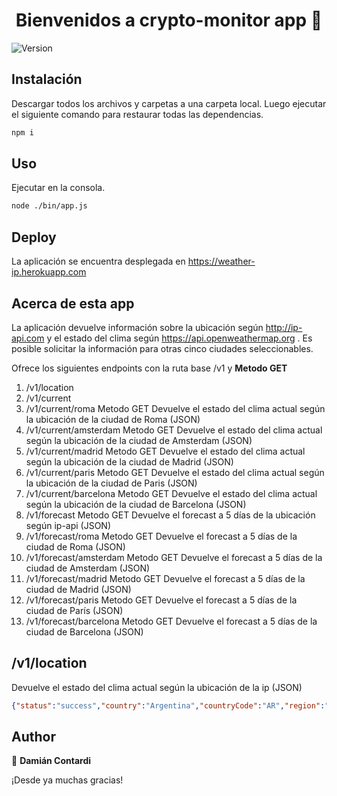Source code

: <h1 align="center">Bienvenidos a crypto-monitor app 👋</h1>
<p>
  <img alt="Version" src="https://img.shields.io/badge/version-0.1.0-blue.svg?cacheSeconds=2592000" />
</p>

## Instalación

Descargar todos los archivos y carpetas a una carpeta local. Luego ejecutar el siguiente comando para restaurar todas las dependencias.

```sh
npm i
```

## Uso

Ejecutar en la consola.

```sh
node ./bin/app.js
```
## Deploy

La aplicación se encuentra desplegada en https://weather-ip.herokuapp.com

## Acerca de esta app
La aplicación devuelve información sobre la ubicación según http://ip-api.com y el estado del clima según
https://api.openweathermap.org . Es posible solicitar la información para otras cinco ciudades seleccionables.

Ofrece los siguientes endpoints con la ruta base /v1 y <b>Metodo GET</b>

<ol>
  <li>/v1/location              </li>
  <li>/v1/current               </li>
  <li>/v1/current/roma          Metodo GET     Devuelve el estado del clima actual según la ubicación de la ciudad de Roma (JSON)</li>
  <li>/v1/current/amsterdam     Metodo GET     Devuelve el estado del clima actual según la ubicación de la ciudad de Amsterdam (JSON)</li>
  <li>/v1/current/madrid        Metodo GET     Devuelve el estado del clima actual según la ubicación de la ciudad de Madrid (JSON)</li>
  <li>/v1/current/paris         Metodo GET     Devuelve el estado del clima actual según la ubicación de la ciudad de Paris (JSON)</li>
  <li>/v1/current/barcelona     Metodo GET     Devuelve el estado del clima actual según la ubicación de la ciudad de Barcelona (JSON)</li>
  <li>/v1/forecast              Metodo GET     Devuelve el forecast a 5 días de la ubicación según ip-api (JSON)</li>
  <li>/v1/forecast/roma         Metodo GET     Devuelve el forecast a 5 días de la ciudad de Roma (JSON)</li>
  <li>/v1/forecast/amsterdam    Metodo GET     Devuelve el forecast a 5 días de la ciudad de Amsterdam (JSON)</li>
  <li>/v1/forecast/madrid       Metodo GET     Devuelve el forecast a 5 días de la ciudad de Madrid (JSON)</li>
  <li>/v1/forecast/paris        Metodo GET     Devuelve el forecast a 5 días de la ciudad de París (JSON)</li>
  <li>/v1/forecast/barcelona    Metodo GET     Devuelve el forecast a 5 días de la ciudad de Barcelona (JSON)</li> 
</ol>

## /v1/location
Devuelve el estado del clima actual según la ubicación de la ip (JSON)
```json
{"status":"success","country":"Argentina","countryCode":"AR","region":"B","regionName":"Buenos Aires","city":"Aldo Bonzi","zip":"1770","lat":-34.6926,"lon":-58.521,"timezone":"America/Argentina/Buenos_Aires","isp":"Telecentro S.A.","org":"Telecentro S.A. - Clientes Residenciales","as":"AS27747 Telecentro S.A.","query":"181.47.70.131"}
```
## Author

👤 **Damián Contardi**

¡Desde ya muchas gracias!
□ □ □ □ □
Work request: Report the number of lines, in the entries above, that contain the word "aplicación", without any other text.

Task answer: 2